CPSC 441, Fall 2018
Lab 9, Part 1:  Introduction to MPI
This lab will get you started working with MPI. You will write a couple simple MPI programs, and do some testing. You should have read the MPI handout before starting the lab!
In the second part of the MPI lab, next Monday, you will work on a more substantial program. Both MPI labs are meant to be fairly short. Work from both parts will be due on Friday, December 7. For this part of the lab, everyone will turn in files named ex1.c and ex2.c. The remaining exercises can be turned in either individually or with a partner.
Running MPI
You should work in your netXX account, and you should already have set up that account to do passwordless login to the cslab and csfac computers. (See the first section of the handout for instructions.)
The folder /classes/cs441/MPI contains files that you will need for this lab. You should copy that folder, and use the copy as your working directory for the rest of this lab. The commands given here assume that all the files are in your working directory.
To make sure that you can compile and run MPI programs, you should try compiling and running the sample program hello_mpi.c.
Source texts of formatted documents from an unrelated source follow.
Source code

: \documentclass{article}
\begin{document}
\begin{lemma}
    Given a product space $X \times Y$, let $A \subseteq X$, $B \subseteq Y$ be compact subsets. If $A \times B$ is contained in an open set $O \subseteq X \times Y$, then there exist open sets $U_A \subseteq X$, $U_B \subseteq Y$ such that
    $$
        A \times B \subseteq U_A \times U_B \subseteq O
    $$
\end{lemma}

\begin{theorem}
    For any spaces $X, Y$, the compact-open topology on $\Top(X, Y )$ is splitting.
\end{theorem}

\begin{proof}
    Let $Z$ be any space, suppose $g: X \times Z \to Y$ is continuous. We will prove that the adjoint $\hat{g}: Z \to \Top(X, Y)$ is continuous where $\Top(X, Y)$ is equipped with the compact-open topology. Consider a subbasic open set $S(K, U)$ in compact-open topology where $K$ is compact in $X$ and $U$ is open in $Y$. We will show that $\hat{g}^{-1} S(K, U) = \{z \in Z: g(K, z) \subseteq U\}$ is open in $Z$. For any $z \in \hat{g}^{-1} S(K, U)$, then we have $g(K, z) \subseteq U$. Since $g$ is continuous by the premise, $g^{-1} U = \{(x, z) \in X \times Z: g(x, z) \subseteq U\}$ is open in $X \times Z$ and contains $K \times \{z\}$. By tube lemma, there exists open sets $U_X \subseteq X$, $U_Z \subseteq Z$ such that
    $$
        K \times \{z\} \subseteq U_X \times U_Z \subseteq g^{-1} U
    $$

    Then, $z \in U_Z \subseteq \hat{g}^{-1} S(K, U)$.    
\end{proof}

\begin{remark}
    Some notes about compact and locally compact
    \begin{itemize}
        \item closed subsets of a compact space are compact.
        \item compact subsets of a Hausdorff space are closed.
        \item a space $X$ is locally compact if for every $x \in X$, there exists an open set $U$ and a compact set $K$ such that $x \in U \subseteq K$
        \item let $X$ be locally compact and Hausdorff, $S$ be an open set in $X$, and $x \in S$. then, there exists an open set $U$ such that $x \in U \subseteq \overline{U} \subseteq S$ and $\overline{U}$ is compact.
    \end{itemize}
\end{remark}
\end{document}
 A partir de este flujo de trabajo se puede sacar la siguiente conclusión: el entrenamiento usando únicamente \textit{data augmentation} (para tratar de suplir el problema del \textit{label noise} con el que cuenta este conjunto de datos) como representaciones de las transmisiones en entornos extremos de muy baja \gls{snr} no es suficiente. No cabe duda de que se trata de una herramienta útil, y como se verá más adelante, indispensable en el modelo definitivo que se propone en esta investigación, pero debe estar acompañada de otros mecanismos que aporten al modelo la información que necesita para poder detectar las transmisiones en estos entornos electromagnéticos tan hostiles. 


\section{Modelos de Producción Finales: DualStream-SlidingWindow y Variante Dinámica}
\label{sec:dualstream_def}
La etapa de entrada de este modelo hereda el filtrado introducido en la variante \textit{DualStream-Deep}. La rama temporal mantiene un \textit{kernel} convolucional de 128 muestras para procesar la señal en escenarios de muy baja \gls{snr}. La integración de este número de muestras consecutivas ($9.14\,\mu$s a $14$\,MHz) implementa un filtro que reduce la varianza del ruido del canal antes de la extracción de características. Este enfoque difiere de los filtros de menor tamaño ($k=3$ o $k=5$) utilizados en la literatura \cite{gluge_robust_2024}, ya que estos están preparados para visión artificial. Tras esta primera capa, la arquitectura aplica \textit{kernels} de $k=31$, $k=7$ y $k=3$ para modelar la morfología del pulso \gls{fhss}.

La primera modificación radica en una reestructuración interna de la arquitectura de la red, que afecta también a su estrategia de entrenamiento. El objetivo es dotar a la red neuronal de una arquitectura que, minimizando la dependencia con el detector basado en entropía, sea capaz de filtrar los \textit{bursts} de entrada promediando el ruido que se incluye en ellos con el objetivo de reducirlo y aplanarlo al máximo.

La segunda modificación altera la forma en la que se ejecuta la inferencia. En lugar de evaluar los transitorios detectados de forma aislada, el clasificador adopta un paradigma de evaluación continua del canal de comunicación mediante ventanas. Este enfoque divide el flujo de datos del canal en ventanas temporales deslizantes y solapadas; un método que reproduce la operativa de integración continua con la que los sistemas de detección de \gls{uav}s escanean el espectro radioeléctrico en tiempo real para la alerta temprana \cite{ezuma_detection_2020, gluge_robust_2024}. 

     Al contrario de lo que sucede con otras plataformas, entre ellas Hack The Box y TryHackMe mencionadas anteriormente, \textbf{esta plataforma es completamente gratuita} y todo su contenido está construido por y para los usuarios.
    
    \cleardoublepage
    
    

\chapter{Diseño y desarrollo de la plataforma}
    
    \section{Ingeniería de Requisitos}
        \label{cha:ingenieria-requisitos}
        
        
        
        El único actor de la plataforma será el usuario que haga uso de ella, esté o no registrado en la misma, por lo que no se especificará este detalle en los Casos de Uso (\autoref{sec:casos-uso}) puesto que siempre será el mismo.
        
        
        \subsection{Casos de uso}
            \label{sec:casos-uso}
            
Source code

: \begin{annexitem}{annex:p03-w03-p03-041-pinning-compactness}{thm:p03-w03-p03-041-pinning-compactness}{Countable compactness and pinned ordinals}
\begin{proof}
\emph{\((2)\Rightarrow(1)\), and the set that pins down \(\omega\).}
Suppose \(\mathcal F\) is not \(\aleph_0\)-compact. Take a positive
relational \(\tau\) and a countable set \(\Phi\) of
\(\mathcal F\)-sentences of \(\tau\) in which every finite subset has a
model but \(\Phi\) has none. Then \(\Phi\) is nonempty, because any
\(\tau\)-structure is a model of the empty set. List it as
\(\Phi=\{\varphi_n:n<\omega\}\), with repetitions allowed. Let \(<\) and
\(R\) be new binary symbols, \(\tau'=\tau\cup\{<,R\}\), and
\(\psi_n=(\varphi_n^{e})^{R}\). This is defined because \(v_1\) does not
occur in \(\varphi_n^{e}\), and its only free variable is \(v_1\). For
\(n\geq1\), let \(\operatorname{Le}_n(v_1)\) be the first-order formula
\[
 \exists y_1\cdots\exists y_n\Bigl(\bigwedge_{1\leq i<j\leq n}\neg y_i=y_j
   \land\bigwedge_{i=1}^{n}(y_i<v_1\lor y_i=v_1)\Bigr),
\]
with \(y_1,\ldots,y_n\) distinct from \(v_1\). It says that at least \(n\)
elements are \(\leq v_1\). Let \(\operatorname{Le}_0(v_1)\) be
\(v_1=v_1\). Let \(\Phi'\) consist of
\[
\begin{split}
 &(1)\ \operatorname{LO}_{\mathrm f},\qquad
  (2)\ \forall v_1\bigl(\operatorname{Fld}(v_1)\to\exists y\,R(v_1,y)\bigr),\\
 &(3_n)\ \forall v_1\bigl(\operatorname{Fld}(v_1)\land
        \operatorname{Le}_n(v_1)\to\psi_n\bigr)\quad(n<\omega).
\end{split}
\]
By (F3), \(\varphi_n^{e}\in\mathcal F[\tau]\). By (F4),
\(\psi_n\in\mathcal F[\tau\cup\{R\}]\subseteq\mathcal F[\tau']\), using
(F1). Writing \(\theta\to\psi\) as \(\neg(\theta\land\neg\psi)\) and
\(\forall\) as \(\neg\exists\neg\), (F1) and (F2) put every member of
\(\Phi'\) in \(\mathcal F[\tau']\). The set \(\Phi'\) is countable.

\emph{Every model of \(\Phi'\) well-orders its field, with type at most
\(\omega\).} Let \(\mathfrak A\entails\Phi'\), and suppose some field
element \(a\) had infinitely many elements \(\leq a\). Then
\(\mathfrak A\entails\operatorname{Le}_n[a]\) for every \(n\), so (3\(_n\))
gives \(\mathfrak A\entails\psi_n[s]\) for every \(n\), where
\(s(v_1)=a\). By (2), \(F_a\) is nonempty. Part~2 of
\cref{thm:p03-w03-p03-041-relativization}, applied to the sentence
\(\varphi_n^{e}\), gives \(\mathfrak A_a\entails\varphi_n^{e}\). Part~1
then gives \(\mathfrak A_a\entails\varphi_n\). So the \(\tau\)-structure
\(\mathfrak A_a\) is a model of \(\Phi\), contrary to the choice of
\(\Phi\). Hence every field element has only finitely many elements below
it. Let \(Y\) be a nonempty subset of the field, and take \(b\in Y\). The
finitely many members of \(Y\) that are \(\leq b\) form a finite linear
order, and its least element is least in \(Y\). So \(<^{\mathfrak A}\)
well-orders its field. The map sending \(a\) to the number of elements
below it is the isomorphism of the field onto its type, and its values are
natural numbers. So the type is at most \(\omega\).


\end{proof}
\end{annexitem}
This is the same sample program that I handed out in class. To compile it, use the command
    mpicc  -o hello_mpi  hello_mpi.c
The name that you use for the executable (after the "-o" option) is up to you, but using the name of the main .c file is typical. Once the program has been compiled, you can use
    mpirun  -n 8  hello_mpi
to run it. This command runs the program in 8 processes on the computer that you are using.
You should also try running the program on several computers. One way to do it is to use the -H option and give a list if the computers on which you want to run the program. For example:
    mpirun  -H cslab3,cslab8,csfac2,csfac6  -n 4  hello_mpi
However, this only allows one process on each of the named computers. If you want to try to run extra processes, you will get an error message saying that you do not have enough "slots" available. To avoid that, you can specify a hostfile that lists available computers and the number of slots available on each. The file allhosts lists all 20 lab computers and specifies four slots on each one. You can use this file with the -hostfile of mpirun. For example:
    mpirun  -hostfile allhosts  -n 20  hello_mpi
You can run up to 80 processes in this way. It is also possible to combine the -H and -hostfile options, to specify which computers from the file you would like to use:
    mpirun  -hostfile allhosts  -H csfac4,cslab7,cslab1  -n 12  hello_mpi
It is actually possible to tell MPI that it can start more processes than the specified number of slots. To do that give the following command in the Terminal where you are working:
     export OMPI_MCA_rmaps_base_oversubscribe=1
(The last time I used MPI, it allowed oversubscribing by default, but apparently it's not considered to be a good idea.)
One more thing. You might want to run the following command to clean up any leftover MPI processes on all of the lab computers:
    mpirun --pernode --hostfile allhosts ompi-clean
I have occasionally run into some very long startup times for the MPI virtual machine. It could be that left-over processes are part of the problem, and running ompi-clean might help.
An MPI Program: Estimating PI (Badly)
The mathematical constant PI is equal to the area of a circle of radius one. Consider the circle of radius one defined by x*x + y*y < 1. Now consider the quarter-slice of the circle that satisfies x >= 0 and y >= 0. This quarter circle has area PI/4, and it lies inside the square 0 <= x < 1, 0 <= y < 1, which has area 1. Suppose that you pick a large number of radom points in the square. Then you can expect the fraction of the random points that lie inside the circle to be approximately equal to PI/4. Multiplying this fraction by 4 will give an approximation for PI. The more points you use, the better the approximation you can expect to get (although the approximation turns out to be pretty poor, even using a lot of points).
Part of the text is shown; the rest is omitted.